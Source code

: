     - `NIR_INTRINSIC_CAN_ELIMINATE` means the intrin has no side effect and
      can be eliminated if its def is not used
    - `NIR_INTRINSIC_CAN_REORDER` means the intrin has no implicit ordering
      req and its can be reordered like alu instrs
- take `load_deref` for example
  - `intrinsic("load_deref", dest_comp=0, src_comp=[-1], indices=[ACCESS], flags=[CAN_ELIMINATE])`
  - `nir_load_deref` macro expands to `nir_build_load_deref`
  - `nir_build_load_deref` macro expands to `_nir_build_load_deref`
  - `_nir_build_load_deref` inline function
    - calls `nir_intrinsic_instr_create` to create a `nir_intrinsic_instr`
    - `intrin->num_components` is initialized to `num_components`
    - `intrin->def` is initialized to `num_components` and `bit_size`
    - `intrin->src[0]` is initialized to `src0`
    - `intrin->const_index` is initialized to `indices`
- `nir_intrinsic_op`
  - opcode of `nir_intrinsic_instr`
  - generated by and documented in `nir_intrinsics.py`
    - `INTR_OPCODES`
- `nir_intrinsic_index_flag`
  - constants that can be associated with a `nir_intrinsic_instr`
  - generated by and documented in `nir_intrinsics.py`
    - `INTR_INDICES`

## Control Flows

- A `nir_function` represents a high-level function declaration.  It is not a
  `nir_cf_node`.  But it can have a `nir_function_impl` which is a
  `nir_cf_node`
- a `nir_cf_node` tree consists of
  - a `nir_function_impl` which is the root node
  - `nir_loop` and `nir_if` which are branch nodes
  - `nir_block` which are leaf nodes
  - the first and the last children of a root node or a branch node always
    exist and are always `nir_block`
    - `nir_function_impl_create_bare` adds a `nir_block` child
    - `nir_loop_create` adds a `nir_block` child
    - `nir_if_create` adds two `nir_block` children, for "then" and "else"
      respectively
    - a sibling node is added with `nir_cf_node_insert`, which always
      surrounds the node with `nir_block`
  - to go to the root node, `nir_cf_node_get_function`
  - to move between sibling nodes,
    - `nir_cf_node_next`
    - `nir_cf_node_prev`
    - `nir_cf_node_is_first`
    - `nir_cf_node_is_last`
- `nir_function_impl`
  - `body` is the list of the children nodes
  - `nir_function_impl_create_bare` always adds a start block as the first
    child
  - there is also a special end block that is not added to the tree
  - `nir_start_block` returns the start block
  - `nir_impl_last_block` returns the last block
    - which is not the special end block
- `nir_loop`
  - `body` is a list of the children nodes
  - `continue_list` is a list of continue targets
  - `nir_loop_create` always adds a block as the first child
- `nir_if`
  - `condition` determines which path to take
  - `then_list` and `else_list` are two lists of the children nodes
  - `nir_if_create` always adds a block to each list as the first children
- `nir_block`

▶ **What you need to do**
Would you filter the records and copy out each line containing "which"?

▶ **Your response**
  `nir_cf_node`.  But it can have a `nir_function_impl` which is a
  - a `nir_function_impl` which is the root node
  - `nir_loop` and `nir_if` which are branch nodes
  - `nir_block` which are leaf nodes
    - a sibling node is added with `nir_cf_node_insert`, which always
    - which is not the special end block
  - `condition` determines which path to take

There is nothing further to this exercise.